Los artículos 56 y 57 del citado reglamento prevén dos trámites entrelazados para obtener el visado.

El 56 regula el procedimiento para la autorización de residencia por reagrupación familiar, que culmina con la resolución que en su caso dicte el órgano competente para ello. La solicitud deberá acompañarse de la siguiente documentación: a) Relativos al reagrupante: 1.º Copia del pasaporte, documento de viaje o cédula de inscripción del solicitante en vigor, previa exhibición del documento original.

2.º Copia compulsada de documentación que acredite que cuenta con empleo y/o recursos económicos suficientes para atender las necesidades de la familia, incluyendo la asistencia sanitaria, en el supuesto de no estar cubierta por la Seguridad Social, de acuerdo con lo establecido en el artículo 54 de este Reglamento.

3.º Documentación original que acredite la disponibilidad, por parte del reagrupante, de una vivienda adecuada para atender las necesidades del reagrupante y la familia, y que habrá de ser su vivienda habitual, de acuerdo con lo establecido en el artículo 55 de este Reglamento.

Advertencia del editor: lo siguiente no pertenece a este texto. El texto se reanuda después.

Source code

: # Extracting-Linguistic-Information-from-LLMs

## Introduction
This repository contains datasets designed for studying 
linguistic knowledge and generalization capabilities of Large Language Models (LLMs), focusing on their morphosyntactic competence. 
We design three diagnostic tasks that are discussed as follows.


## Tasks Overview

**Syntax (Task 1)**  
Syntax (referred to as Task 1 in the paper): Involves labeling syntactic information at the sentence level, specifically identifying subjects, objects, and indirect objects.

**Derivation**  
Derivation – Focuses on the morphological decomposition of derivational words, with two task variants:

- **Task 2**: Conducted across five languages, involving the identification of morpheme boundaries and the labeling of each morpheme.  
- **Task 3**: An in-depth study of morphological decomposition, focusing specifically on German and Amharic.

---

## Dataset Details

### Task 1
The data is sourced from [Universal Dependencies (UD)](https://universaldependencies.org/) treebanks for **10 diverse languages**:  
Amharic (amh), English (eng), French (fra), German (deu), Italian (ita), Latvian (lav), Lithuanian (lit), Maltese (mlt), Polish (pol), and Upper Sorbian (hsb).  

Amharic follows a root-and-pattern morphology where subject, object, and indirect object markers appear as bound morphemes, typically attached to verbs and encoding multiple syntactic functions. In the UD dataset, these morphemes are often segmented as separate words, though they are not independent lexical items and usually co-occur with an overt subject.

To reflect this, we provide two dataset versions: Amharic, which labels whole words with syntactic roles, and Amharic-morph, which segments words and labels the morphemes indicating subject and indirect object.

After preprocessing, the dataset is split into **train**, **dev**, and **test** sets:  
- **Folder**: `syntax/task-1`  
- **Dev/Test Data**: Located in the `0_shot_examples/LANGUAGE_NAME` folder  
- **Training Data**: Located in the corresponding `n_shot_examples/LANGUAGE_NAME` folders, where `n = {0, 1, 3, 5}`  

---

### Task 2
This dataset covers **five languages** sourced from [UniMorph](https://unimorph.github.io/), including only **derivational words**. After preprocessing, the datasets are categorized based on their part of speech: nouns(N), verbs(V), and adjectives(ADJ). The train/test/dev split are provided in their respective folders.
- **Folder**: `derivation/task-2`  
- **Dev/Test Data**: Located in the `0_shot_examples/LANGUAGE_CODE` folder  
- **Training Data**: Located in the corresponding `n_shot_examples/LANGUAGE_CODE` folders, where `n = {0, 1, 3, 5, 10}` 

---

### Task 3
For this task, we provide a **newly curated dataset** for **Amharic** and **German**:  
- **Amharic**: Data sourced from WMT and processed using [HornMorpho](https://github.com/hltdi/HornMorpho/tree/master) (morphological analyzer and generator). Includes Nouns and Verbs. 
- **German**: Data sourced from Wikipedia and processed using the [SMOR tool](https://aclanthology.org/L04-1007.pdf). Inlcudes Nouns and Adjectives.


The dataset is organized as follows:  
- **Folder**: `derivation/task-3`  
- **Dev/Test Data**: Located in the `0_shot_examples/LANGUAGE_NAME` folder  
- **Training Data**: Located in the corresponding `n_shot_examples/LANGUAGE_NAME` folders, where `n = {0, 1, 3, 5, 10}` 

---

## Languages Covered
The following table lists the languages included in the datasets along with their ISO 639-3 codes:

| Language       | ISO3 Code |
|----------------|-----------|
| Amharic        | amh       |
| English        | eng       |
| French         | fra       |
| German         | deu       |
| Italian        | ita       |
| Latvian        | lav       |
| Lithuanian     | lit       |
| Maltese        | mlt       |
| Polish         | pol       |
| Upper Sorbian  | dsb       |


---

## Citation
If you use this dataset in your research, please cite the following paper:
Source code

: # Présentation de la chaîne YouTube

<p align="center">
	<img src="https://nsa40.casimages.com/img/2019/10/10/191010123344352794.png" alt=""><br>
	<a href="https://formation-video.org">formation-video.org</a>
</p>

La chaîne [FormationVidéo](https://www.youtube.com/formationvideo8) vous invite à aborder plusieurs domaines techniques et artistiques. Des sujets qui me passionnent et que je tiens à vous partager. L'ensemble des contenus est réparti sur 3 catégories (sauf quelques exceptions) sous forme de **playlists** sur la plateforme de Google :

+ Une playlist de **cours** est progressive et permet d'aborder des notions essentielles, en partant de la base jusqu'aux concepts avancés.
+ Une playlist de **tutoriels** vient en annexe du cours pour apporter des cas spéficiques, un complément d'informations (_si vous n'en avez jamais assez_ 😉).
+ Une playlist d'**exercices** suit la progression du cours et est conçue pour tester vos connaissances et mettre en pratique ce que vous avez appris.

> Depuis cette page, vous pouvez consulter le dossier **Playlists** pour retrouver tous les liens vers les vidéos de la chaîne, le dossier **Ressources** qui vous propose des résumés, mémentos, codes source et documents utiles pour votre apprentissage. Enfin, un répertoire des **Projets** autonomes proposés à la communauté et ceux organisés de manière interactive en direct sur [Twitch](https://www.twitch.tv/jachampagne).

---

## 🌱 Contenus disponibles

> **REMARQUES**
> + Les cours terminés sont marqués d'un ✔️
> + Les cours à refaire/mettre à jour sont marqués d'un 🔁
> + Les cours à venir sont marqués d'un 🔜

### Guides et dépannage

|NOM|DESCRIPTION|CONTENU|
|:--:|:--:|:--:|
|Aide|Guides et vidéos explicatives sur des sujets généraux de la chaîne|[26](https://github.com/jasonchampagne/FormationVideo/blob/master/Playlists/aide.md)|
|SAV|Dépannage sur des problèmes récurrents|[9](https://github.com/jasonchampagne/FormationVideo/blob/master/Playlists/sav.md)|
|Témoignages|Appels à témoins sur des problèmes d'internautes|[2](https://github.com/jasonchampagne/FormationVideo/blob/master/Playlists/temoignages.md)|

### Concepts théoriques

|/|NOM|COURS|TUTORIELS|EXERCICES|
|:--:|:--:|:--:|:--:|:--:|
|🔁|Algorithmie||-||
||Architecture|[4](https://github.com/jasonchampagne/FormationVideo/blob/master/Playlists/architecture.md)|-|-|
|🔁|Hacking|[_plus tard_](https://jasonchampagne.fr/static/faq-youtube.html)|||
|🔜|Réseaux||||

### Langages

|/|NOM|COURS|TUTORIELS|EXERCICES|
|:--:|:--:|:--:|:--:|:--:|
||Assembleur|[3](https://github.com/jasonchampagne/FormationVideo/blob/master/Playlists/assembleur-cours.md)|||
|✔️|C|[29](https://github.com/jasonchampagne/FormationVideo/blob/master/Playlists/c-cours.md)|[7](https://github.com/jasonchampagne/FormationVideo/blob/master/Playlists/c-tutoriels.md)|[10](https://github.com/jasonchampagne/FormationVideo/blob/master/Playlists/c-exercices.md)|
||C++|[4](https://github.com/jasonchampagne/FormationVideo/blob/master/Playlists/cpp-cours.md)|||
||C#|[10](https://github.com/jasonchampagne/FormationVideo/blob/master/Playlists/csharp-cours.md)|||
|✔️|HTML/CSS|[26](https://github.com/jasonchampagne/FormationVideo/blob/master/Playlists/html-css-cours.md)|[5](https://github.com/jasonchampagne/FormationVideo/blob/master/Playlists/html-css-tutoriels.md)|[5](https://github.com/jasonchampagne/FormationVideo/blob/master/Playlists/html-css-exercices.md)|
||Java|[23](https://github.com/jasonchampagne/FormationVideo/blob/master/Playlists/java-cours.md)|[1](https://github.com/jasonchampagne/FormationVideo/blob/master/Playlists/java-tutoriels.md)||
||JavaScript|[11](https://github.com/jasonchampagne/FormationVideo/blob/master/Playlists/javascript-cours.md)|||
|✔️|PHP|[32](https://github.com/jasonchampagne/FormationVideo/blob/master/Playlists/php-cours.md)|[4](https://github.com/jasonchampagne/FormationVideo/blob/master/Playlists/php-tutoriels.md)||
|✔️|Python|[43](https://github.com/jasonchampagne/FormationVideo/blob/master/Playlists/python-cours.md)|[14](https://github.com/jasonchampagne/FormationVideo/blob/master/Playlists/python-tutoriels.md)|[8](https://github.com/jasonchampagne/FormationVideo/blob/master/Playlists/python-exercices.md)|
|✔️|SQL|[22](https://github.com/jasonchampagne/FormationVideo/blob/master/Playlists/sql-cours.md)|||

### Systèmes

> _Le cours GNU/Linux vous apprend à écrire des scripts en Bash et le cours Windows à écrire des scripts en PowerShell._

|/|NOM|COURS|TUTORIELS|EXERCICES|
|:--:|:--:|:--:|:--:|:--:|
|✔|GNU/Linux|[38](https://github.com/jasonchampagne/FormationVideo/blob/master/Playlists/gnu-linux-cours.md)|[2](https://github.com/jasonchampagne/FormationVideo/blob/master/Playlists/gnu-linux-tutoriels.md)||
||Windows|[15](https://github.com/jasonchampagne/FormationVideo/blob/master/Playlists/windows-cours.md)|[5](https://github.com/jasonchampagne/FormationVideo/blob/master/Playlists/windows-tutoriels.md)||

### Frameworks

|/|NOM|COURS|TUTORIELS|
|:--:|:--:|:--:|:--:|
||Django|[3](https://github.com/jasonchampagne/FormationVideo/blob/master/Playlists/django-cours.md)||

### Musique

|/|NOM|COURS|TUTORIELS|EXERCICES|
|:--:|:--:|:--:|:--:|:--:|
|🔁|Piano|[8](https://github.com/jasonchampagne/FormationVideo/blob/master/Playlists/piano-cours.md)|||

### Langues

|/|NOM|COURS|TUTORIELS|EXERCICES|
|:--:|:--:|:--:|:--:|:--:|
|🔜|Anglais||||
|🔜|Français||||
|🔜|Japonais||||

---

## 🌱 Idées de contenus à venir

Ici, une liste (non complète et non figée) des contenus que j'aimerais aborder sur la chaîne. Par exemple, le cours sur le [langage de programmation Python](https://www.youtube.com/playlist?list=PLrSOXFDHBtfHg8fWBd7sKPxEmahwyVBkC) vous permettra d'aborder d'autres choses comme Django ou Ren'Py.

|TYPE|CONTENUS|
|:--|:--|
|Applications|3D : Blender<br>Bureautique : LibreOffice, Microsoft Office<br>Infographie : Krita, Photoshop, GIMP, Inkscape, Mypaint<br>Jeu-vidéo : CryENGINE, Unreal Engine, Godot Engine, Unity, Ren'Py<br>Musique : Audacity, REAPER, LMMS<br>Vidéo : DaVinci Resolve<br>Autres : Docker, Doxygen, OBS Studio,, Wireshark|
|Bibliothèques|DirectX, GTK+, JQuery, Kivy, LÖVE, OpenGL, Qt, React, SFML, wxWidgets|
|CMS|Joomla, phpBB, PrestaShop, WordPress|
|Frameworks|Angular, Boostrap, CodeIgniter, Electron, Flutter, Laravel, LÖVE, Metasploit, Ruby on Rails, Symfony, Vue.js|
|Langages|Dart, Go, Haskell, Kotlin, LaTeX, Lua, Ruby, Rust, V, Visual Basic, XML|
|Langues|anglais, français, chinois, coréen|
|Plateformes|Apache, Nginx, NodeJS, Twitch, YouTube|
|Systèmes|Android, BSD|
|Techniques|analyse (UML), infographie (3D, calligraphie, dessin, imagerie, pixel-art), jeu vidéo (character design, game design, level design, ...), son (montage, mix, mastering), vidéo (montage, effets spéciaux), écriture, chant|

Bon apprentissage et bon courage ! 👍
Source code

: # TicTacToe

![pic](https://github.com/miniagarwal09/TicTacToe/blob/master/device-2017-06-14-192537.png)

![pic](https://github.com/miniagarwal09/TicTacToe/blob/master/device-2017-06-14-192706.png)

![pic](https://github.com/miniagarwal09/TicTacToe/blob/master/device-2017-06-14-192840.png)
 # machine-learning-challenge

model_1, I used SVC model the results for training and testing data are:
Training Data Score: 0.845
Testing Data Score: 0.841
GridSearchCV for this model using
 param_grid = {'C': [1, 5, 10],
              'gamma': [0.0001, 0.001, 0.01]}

4.º En los casos de reagrupación de cónyuge o pareja, declaración jurada del reagrupante de que no reside con él en España otro cónyuge o pareja.

b) Relativos al familiar a reagrupar: 1.º Copia completa del pasaporte o título de viaje, en vigor.

2.º Copia de la documentación acreditativa de los vínculos familiares o de parentesco o de la existencia de la unión de hecho y, en su caso, de la dependencia legal y económica.

Presentada la solicitud en forma o subsanados los defectos, el órgano competente la tramitará y resolverá lo que proceda. A dichos efectos, recabará de oficio el informe de los servicios competentes de la Dirección General de la Policía y la Guardia Civil en materia de seguridad y orden público, así como el del Registro Central de Penados.

En el supuesto de que se cumpla con los requisitos establecidos para la reagrupación familiar, el órgano competente resolverá la concesión de la autorización de residencia por reagrupación, y se suspenderá la eficacia de la autorización hasta: a) Con carácter general, la expedición del visado, y la efectiva entrada del extranjero en territorio nacional durante el tiempo de vigencia de éste. En este caso, la resolución de concesión hará mención expresa a que la autorización no desplegará sus efectos hasta que no se produzca la obtención del visado y la posterior entrada en España de su titular.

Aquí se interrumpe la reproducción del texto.